Pour elle, si la forêt des contes représente un espace mystérieux, souvent effrayant, il est aussi porteur de découvertes et de transformations.

 

L’observatoire : Pourquoi les forêts ou les bois ont-ils servi de décors à de nombreux récits ?

— Anne Marie Vernay : Les forêts ont toujours été vitales, nourricières et guérisseuses pour les hommes. Ils ont souvent survécu grâce aux ressources qu’elle leur offrait : châtaignes, glands, champignons, noix, noisettes. Ils se chauffaient et cuisaient leurs aliments grâce aux bois des forêts, buvaient l’eau de la fontaine, source de vie. Enfin les forêts étaient des lieux de protection où l’on on se cachait des envahisseurs. Les seigneurs y chassaient et les paysans y braconnaient. On rencontre dans les contes autant de sorcières que de bonnes fées, de valeureux héros que de bannis. C’est le lieu magique par excellence qui permet toutes les découvertes et favorise la connaissance de soi-même.

Dans tous les contes du monde, notamment en Russie ou en Afrique, la forêt est essentielle à la vie.

 

— Quels éléments symboliques la forêt évoque-t-elle dans les contes ? 

La signification symbolique est ambiguë, à la fois synonyme d’angoisse ou de sérénité. La forêt est le lien entre la terre et le ciel. Dans de nombreuses cultures, les arbres sont considérés comme des êtres vivants. Ils semblent mourir en hiver mais renaissent au printemps. La forêt est une matrice.

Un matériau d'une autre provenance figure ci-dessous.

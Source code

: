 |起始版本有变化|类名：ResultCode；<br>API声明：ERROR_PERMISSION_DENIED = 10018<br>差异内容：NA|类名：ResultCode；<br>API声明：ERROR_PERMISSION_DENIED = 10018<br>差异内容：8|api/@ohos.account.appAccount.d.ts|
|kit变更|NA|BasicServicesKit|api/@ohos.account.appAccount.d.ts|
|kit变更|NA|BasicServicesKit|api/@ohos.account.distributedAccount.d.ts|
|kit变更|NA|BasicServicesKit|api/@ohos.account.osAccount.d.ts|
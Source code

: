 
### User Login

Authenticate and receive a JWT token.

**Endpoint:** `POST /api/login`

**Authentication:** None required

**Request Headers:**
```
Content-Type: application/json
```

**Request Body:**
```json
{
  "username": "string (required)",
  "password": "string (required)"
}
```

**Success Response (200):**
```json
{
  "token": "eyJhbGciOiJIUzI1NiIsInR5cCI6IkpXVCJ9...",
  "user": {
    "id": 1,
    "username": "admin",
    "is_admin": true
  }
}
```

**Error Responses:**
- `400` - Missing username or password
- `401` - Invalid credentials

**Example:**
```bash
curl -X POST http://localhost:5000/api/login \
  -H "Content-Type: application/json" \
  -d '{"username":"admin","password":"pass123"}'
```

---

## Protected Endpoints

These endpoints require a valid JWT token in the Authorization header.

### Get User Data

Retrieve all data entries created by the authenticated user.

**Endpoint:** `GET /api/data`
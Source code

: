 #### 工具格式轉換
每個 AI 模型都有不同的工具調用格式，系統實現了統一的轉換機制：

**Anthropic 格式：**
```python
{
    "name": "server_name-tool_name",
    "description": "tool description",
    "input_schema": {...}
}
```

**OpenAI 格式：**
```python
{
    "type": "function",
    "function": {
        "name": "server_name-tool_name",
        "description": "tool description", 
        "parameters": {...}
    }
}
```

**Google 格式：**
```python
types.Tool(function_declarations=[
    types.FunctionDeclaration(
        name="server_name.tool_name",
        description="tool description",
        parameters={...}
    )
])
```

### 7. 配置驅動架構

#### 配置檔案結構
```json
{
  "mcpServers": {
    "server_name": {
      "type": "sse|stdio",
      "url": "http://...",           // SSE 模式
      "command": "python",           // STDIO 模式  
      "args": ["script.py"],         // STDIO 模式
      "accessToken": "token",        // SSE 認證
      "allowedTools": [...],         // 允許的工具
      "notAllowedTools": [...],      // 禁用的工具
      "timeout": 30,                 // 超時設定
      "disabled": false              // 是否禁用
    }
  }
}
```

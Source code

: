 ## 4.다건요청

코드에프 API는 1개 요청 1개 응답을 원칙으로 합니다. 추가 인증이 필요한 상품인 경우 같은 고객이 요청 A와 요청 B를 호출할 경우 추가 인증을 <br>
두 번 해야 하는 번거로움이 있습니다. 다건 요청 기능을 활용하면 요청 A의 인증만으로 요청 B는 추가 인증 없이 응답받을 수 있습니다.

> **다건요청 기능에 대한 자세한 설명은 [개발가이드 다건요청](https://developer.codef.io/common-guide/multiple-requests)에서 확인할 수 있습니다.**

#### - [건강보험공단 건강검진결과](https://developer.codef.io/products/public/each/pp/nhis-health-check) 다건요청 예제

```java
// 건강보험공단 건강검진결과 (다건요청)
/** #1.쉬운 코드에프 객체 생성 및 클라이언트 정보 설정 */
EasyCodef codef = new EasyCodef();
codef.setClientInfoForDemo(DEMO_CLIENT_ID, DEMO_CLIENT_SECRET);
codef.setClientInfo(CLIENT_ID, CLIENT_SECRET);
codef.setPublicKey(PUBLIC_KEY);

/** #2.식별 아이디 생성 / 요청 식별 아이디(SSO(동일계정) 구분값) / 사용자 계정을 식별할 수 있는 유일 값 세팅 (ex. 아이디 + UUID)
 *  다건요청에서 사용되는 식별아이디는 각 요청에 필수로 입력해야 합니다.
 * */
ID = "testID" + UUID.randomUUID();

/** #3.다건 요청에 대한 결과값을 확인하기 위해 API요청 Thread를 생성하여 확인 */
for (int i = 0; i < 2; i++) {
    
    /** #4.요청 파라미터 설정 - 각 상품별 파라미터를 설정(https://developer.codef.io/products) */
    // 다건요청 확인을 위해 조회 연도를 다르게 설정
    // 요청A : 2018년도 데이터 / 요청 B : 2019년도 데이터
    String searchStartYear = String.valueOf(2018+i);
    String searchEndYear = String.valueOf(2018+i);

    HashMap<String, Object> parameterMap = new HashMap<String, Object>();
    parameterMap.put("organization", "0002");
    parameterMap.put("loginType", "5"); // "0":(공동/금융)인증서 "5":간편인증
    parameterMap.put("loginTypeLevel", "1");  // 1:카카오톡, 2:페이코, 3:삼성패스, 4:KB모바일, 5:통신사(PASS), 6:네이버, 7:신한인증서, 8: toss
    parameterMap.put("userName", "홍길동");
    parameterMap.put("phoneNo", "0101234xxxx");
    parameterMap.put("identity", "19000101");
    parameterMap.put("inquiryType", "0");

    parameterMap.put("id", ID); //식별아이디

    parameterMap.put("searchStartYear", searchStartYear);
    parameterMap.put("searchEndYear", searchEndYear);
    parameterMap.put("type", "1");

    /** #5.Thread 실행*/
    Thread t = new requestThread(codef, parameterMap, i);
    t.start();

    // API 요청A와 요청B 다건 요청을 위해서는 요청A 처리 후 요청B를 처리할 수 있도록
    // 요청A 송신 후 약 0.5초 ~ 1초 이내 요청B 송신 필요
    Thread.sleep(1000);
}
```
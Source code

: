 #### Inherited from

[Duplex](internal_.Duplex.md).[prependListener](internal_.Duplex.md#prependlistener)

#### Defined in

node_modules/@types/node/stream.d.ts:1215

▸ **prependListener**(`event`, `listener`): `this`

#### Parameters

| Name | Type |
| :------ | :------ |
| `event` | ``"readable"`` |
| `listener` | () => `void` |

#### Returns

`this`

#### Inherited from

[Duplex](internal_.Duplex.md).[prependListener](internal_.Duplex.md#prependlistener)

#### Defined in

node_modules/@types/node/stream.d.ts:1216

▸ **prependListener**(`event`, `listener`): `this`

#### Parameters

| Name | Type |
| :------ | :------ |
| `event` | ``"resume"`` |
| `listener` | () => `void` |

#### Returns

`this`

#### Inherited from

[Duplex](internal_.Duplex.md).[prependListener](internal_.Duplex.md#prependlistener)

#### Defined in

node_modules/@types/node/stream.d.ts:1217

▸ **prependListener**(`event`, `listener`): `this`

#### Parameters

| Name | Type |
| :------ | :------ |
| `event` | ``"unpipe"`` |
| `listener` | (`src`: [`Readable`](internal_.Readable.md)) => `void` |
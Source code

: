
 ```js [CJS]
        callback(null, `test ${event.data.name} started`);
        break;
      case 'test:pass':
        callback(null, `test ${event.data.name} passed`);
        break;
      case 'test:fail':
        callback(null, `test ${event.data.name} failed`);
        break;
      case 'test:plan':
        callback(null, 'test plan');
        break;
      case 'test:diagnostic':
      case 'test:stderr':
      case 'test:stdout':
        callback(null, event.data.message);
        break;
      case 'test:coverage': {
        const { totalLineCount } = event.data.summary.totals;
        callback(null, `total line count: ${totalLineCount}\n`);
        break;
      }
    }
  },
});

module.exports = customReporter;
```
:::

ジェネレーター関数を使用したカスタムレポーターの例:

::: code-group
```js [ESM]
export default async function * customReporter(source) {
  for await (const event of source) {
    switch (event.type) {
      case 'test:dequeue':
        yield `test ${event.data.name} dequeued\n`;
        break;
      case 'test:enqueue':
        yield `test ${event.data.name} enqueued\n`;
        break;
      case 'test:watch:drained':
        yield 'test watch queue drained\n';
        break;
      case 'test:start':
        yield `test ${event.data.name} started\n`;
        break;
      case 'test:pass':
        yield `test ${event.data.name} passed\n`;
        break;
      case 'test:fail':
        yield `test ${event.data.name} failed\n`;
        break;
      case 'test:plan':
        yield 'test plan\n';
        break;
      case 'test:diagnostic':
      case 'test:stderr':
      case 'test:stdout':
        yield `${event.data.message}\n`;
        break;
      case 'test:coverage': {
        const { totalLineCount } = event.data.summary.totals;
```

Elle incarne la résurgence, la vie qui crée autant qu’elle détruit.

Symbole de l’inconnu et de l’aventure, elle résiste à tous les dangers et renaît de ses cendres.

En Afrique, on raconte que lorsqu’un arbre meurt, son âme s’en va sur un autre arbre.

 

— Pourquoi représente-t-elle souvent un univers hostile sauvage, peuplé de créatures menaçantes ? 

Si la forêt protège nous y trouvons aussi le loup en Europe, le lion en Afrique. Elle symbolise l’inconscient collectif tel que le décrit Yung, psychanalyste suisse C’est un espace obscur, inconnu, impénétrable, dans lequel la lumière pénètre difficilement dont on pourrait ne pas sortir Elle exprime à la fois le conscient et l’inconscient, la part de lumière et d’ombre que chaque humain porte en lui.

La caverne, la grotte, le labyrinthe sont autant de lieux où habitent des monstres indomptables, des esprits malins, feux follets, trolls, fées, elfes, gnomes, nains ou dieux inconnus.

Ainsi, la forêt a longtemps été le lieu de rituels religieux. Pour les druides qui y vivaient, elle représentait un espace sacré.

Un conte africain nous parle d’un arbre dont la moitié des branches est nourricière et l’autre partie mortelle, empoisonnée mais on ne sait pas les différencier. Un homme se risque à goûter et il tombe sur un bon fruit. On coupe donc la mauvaise partie. Mais l’arbre meurt.

La forêt ne vit que dans cette dualité d’obscurité et de lumière.

 

— En quoi joue-t-elle un rôle essentiel dans les contes et légendes populaires ?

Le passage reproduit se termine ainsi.